[Start of section]

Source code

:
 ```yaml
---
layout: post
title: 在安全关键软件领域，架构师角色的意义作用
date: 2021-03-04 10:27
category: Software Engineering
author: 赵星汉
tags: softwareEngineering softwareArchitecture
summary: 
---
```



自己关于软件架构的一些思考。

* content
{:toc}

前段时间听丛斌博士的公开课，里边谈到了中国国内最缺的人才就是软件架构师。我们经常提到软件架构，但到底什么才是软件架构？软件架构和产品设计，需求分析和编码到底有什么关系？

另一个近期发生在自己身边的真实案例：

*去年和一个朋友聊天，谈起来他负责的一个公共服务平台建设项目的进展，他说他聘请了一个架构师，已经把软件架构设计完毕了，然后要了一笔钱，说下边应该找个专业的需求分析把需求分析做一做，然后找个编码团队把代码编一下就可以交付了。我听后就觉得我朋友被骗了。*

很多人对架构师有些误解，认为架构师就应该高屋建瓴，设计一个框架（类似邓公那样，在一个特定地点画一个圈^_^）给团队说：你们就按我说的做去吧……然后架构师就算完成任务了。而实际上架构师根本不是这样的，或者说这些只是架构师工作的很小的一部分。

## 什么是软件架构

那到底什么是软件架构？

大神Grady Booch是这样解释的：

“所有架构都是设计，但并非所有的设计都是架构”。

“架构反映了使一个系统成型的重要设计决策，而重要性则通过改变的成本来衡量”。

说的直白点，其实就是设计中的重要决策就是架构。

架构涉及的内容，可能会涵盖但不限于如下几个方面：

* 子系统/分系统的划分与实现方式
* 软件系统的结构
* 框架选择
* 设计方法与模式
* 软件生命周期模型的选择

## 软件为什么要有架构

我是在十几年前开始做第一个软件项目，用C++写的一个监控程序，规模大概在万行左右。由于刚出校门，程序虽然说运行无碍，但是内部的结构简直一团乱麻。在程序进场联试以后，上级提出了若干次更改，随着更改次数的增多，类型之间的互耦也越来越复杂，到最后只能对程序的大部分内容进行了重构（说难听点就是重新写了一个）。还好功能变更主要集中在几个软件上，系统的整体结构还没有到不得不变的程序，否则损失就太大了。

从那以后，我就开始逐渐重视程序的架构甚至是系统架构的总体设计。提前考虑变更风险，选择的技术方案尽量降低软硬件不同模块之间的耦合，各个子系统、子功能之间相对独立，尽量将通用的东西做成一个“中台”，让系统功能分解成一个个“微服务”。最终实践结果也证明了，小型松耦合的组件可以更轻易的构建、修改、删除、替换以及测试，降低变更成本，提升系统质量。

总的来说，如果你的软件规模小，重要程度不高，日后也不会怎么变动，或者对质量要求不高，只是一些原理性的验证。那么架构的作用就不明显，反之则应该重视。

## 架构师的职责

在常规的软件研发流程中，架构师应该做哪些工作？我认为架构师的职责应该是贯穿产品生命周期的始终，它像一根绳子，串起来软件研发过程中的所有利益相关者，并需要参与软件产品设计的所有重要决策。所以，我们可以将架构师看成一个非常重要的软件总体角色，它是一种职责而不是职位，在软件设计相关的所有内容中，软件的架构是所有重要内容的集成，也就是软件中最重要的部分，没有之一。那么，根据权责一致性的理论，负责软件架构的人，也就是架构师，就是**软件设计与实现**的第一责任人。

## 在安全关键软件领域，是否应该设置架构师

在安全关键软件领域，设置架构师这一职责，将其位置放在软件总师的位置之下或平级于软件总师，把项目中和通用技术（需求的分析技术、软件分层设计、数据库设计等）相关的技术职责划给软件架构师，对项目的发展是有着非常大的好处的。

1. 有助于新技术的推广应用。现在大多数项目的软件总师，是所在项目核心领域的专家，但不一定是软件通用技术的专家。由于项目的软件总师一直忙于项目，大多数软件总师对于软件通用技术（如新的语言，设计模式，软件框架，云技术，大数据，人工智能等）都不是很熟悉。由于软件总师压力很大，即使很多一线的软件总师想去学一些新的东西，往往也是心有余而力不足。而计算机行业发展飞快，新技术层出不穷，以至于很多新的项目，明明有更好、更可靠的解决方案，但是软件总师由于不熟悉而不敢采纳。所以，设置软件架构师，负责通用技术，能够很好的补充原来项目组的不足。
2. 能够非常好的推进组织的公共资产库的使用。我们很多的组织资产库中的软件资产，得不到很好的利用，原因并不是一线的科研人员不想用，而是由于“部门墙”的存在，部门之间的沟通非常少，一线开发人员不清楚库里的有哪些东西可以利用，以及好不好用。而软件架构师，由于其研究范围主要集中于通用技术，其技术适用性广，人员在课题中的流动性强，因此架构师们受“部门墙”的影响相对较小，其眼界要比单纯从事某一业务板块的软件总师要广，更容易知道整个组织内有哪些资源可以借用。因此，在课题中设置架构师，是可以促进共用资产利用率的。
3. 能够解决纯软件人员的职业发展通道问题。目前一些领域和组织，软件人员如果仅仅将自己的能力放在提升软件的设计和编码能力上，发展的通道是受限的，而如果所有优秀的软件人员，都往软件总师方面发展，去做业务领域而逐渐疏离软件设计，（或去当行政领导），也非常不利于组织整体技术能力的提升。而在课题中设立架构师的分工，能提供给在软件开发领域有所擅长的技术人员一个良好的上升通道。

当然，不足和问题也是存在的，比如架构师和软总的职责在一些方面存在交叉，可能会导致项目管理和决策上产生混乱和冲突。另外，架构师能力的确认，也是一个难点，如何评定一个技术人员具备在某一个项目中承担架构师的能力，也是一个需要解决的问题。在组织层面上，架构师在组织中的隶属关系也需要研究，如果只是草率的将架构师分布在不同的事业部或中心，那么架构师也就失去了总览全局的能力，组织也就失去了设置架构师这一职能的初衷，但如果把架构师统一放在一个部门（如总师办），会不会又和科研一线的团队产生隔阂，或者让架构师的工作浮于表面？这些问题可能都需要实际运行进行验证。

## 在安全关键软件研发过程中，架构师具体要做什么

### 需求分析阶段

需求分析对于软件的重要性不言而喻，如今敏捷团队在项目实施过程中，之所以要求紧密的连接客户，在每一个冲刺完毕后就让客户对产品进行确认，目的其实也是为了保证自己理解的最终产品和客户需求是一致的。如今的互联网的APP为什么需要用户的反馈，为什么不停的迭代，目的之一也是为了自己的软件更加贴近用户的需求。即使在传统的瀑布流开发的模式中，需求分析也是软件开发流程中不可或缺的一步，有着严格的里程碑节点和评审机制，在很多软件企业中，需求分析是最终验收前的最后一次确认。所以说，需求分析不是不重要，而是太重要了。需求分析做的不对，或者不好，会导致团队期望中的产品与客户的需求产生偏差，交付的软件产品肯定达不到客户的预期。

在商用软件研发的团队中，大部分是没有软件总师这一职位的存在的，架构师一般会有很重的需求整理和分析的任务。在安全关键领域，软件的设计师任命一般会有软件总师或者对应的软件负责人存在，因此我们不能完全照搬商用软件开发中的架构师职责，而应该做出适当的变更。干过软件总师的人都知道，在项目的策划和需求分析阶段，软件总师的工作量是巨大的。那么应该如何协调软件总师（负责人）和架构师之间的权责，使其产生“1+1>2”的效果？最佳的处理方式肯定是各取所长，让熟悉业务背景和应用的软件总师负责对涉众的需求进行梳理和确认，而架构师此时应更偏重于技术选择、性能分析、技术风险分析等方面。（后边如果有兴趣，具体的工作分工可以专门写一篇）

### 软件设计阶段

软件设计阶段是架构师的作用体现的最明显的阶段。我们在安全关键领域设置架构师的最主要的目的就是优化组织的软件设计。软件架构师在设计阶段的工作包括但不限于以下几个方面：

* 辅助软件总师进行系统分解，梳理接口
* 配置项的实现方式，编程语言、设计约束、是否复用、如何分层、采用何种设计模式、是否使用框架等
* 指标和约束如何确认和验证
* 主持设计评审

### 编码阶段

[End of section]

→ **Task brief**
Set down the entire material again, exactly as it stands.

→ **Answer to this task**
Source code

:
 ```yaml
---
layout: post
title: 在安全关键软件领域，架构师角色的意义作用
date: 2021-03-04 10:27
category: Software Engineering
author: 赵星汉
tags: softwareEngineering softwareArchitecture
summary: 
---
```



自己关于软件架构的一些思考。

* content
{:toc}

前段时间听丛斌博士的公开课，里边谈到了中国国内最缺的人才就是软件架构师。我们经常提到软件架构，但到底什么才是软件架构？软件架构和产品设计，需求分析和编码到底有什么关系？

另一个近期发生在自己身边的真实案例：

*去年和一个朋友聊天，谈起来他负责的一个公共服务平台建设项目的进展，他说他聘请了一个架构师，已经把软件架构设计完毕了，然后要了一笔钱，说下边应该找个专业的需求分析把需求分析做一做，然后找个编码团队把代码编一下就可以交付了。我听后就觉得我朋友被骗了。*

很多人对架构师有些误解，认为架构师就应该高屋建瓴，设计一个框架（类似邓公那样，在一个特定地点画一个圈^_^）给团队说：你们就按我说的做去吧……然后架构师就算完成任务了。而实际上架构师根本不是这样的，或者说这些只是架构师工作的很小的一部分。

## 什么是软件架构

那到底什么是软件架构？

大神Grady Booch是这样解释的：

“所有架构都是设计，但并非所有的设计都是架构”。

“架构反映了使一个系统成型的重要设计决策，而重要性则通过改变的成本来衡量”。

说的直白点，其实就是设计中的重要决策就是架构。

架构涉及的内容，可能会涵盖但不限于如下几个方面：

* 子系统/分系统的划分与实现方式
* 软件系统的结构
* 框架选择
* 设计方法与模式
* 软件生命周期模型的选择

## 软件为什么要有架构

我是在十几年前开始做第一个软件项目，用C++写的一个监控程序，规模大概在万行左右。由于刚出校门，程序虽然说运行无碍，但是内部的结构简直一团乱麻。在程序进场联试以后，上级提出了若干次更改，随着更改次数的增多，类型之间的互耦也越来越复杂，到最后只能对程序的大部分内容进行了重构（说难听点就是重新写了一个）。还好功能变更主要集中在几个软件上，系统的整体结构还没有到不得不变的程序，否则损失就太大了。

从那以后，我就开始逐渐重视程序的架构甚至是系统架构的总体设计。提前考虑变更风险，选择的技术方案尽量降低软硬件不同模块之间的耦合，各个子系统、子功能之间相对独立，尽量将通用的东西做成一个“中台”，让系统功能分解成一个个“微服务”。最终实践结果也证明了，小型松耦合的组件可以更轻易的构建、修改、删除、替换以及测试，降低变更成本，提升系统质量。

总的来说，如果你的软件规模小，重要程度不高，日后也不会怎么变动，或者对质量要求不高，只是一些原理性的验证。那么架构的作用就不明显，反之则应该重视。

## 架构师的职责

在常规的软件研发流程中，架构师应该做哪些工作？我认为架构师的职责应该是贯穿产品生命周期的始终，它像一根绳子，串起来软件研发过程中的所有利益相关者，并需要参与软件产品设计的所有重要决策。所以，我们可以将架构师看成一个非常重要的软件总体角色，它是一种职责而不是职位，在软件设计相关的所有内容中，软件的架构是所有重要内容的集成，也就是软件中最重要的部分，没有之一。那么，根据权责一致性的理论，负责软件架构的人，也就是架构师，就是**软件设计与实现**的第一责任人。

## 在安全关键软件领域，是否应该设置架构师

在安全关键软件领域，设置架构师这一职责，将其位置放在软件总师的位置之下或平级于软件总师，把项目中和通用技术（需求的分析技术、软件分层设计、数据库设计等）相关的技术职责划给软件架构师，对项目的发展是有着非常大的好处的。

1. 有助于新技术的推广应用。现在大多数项目的软件总师，是所在项目核心领域的专家，但不一定是软件通用技术的专家。由于项目的软件总师一直忙于项目，大多数软件总师对于软件通用技术（如新的语言，设计模式，软件框架，云技术，大数据，人工智能等）都不是很熟悉。由于软件总师压力很大，即使很多一线的软件总师想去学一些新的东西，往往也是心有余而力不足。而计算机行业发展飞快，新技术层出不穷，以至于很多新的项目，明明有更好、更可靠的解决方案，但是软件总师由于不熟悉而不敢采纳。所以，设置软件架构师，负责通用技术，能够很好的补充原来项目组的不足。
2. 能够非常好的推进组织的公共资产库的使用。我们很多的组织资产库中的软件资产，得不到很好的利用，原因并不是一线的科研人员不想用，而是由于“部门墙”的存在，部门之间的沟通非常少，一线开发人员不清楚库里的有哪些东西可以利用，以及好不好用。而软件架构师，由于其研究范围主要集中于通用技术，其技术适用性广，人员在课题中的流动性强，因此架构师们受“部门墙”的影响相对较小，其眼界要比单纯从事某一业务板块的软件总师要广，更容易知道整个组织内有哪些资源可以借用。因此，在课题中设置架构师，是可以促进共用资产利用率的。
3. 能够解决纯软件人员的职业发展通道问题。目前一些领域和组织，软件人员如果仅仅将自己的能力放在提升软件的设计和编码能力上，发展的通道是受限的，而如果所有优秀的软件人员，都往软件总师方面发展，去做业务领域而逐渐疏离软件设计，（或去当行政领导），也非常不利于组织整体技术能力的提升。而在课题中设立架构师的分工，能提供给在软件开发领域有所擅长的技术人员一个良好的上升通道。

当然，不足和问题也是存在的，比如架构师和软总的职责在一些方面存在交叉，可能会导致项目管理和决策上产生混乱和冲突。另外，架构师能力的确认，也是一个难点，如何评定一个技术人员具备在某一个项目中承担架构师的能力，也是一个需要解决的问题。在组织层面上，架构师在组织中的隶属关系也需要研究，如果只是草率的将架构师分布在不同的事业部或中心，那么架构师也就失去了总览全局的能力，组织也就失去了设置架构师这一职能的初衷，但如果把架构师统一放在一个部门（如总师办），会不会又和科研一线的团队产生隔阂，或者让架构师的工作浮于表面？这些问题可能都需要实际运行进行验证。

## 在安全关键软件研发过程中，架构师具体要做什么

### 需求分析阶段

需求分析对于软件的重要性不言而喻，如今敏捷团队在项目实施过程中，之所以要求紧密的连接客户，在每一个冲刺完毕后就让客户对产品进行确认，目的其实也是为了保证自己理解的最终产品和客户需求是一致的。如今的互联网的APP为什么需要用户的反馈，为什么不停的迭代，目的之一也是为了自己的软件更加贴近用户的需求。即使在传统的瀑布流开发的模式中，需求分析也是软件开发流程中不可或缺的一步，有着严格的里程碑节点和评审机制，在很多软件企业中，需求分析是最终验收前的最后一次确认。所以说，需求分析不是不重要，而是太重要了。需求分析做的不对，或者不好，会导致团队期望中的产品与客户的需求产生偏差，交付的软件产品肯定达不到客户的预期。

在商用软件研发的团队中，大部分是没有软件总师这一职位的存在的，架构师一般会有很重的需求整理和分析的任务。在安全关键领域，软件的设计师任命一般会有软件总师或者对应的软件负责人存在，因此我们不能完全照搬商用软件开发中的架构师职责，而应该做出适当的变更。干过软件总师的人都知道，在项目的策划和需求分析阶段，软件总师的工作量是巨大的。那么应该如何协调软件总师（负责人）和架构师之间的权责，使其产生“1+1>2”的效果？最佳的处理方式肯定是各取所长，让熟悉业务背景和应用的软件总师负责对涉众的需求进行梳理和确认，而架构师此时应更偏重于技术选择、性能分析、技术风险分析等方面。（后边如果有兴趣，具体的工作分工可以专门写一篇）

### 软件设计阶段

软件设计阶段是架构师的作用体现的最明显的阶段。我们在安全关键领域设置架构师的最主要的目的就是优化组织的软件设计。软件架构师在设计阶段的工作包括但不限于以下几个方面：

* 辅助软件总师进行系统分解，梳理接口
* 配置项的实现方式，编程语言、设计约束、是否复用、如何分层、采用何种设计模式、是否使用框架等
* 指标和约束如何确认和验证
* 主持设计评审

### 编码阶段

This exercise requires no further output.